IN THE COURT OF CRIMINAL APPEALS OF TEXAS NO. AP-75,877

EX PARTE JORGE LUIS RODRIGUEZ, Applicant

ON APPLICATION FOR A WRIT OF HABEAS CORPUS CAUSE NO. 9417160-A IN THE 208TH DISTRICT COURT FROM HARRIS COUNTY

Per curiam.

OPINION

Pursuant to the provisions of Article 11.07 of the Texas Code of Criminal Procedure, the

clerk of the trial court transmitted to this Court this application for writ of habeas corpus. Ex parte

Young, 418 S.W.2d 824, 826 (Tex. Crim. App. 1967). Applicant was convicted of aggravated

robbery and sentenced to 22 years’ imprisonment. The Seventh Court of Appeals dismissed his

direct appeal. Rodriguez v. State, No. 07-00581-CR (Tex. App.– Amarillo, 2002, no pet.) (not

designated for publication.)

Applicant contends inter alia that trial counsel rendered ineffective assistence because

counsel failed to disclose the existence of co-defendant Julio Cortez’s audio taped confession to Rodriguez -- 2

the Applicant before he entered his guilty plea. Also, Applicant alleges that counsel labored

under a conflict of interest as he represented co-defendant Mario Antonio Cruz at the same time

as he represented Applicant and this adversely affected specific instances of counsel’s

performance.

In its original answer, the State conceded that Applicant had alleged facts which, if true,

could entitle him to relief and that a further factual resolution was needed to resolve Applicant’s

ineffective assistence of counsel claims. See Strickland v. Washington, 466 U.S. 668, 686 (1984).

On April 2, 2003, the trial judge issued an Order Designating Issues instructing trial counsel Garry

Washington to file an affidavit addressing Applicant’s ineffective assistance claims. On August 12,

2003, the trial judge entered a show cause order directing counsel to appear in court with an affidavit

or to show cause as to why he has failed to produce said affidavit. However, counsel failed to file

an affidavit and failed to appear in court to respond to Applicant’s allegations.
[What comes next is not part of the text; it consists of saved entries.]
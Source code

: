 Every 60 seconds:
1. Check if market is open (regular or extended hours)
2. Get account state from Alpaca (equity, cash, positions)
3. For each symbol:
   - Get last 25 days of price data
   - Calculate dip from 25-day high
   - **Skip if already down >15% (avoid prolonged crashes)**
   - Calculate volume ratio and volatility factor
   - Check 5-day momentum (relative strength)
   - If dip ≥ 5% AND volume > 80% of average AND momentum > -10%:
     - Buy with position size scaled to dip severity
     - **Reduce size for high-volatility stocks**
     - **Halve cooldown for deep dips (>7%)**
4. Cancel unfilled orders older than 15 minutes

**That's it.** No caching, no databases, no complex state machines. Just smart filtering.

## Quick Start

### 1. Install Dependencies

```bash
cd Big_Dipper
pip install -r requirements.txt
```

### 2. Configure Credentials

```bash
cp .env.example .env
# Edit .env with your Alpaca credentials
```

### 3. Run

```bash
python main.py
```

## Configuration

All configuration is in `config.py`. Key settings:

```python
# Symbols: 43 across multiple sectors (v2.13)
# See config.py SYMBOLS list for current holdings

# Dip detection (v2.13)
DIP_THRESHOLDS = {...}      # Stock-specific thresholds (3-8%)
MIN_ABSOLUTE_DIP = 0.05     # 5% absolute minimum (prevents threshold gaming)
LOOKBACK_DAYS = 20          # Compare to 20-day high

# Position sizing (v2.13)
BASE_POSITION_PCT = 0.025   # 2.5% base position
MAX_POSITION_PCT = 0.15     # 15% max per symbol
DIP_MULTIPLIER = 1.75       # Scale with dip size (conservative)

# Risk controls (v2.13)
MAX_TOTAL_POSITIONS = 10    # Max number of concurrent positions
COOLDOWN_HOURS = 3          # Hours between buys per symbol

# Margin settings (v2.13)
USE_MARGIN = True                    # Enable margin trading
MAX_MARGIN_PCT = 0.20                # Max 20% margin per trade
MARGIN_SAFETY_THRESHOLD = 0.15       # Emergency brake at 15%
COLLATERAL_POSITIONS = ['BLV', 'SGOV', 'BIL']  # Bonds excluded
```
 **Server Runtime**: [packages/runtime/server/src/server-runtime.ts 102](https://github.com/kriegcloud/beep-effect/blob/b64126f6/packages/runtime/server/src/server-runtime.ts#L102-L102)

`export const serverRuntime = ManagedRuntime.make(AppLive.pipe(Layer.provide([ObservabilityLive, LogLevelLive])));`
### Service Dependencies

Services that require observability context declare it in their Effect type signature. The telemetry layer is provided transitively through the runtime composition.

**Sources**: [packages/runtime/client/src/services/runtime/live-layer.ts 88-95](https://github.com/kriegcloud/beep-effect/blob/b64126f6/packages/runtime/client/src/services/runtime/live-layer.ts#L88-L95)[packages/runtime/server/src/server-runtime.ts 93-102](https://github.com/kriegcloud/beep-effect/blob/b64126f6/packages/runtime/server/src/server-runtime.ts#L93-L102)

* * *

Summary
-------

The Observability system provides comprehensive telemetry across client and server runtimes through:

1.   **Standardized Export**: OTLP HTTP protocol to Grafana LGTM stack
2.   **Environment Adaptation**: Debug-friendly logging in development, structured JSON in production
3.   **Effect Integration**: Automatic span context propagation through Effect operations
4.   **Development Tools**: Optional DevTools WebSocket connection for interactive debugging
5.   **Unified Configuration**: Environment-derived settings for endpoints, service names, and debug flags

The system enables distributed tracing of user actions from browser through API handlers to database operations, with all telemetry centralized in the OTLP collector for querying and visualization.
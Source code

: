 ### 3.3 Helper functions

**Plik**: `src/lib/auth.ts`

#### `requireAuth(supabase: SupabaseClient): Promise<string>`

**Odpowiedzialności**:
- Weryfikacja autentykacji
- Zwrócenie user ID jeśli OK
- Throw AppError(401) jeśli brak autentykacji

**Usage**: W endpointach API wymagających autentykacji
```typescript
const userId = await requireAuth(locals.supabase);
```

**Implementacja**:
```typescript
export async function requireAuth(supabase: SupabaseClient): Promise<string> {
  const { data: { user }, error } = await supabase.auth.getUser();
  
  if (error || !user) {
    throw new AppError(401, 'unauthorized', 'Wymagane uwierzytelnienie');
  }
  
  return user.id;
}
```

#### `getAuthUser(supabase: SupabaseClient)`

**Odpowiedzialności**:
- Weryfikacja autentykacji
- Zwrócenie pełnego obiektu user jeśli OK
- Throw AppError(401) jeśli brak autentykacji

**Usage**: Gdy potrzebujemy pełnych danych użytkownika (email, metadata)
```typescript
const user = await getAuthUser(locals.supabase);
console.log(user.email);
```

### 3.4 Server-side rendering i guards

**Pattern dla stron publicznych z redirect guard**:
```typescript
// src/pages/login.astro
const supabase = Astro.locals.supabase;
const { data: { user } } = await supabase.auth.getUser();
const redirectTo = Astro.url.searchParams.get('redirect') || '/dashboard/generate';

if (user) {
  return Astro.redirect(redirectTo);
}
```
On March 15, 2004, the trial judge held a habeas hearing concerning the merits of

Applicant’s claims. At the hearing, Applicant testified that counsel advised him that the evidence

showed that he was guilty as a party and that he would be convicted if he went to trial. Also,

Applicant testified that counsel failed to advise him about the existence of Cortez’s audio taped

confession before Applicant entered his guilty plea and that he would not have pleaded guilty if he

had known about the confession. Applicant offered evidence which showed that Cortez confessed

that he committed this offense by himself without Applicant’s knowledge and consent. Applicant

also testified that counsel agreed to represent co-defendant Cruz while he was representing Applicant

and that he failed to advise Applicant about the potential conflict of interest which could arise from

his representation of the two co-defendants. Also, Applicant introduced evidence showing that the Rodriguez -- 3

trial judge granted Cruz’s motion to dismiss because of insufficient evidence on the same day that

Applicant pleaded guilty.

At the conclusion of the hearing, the trial judge stated that she would recommend that habeas

relief be granted on the basis of ineffective assistance of counsel because: (1) counsel failed to

inform the defendant about the existence exculpatory evidence before he entered his plea; and, (2)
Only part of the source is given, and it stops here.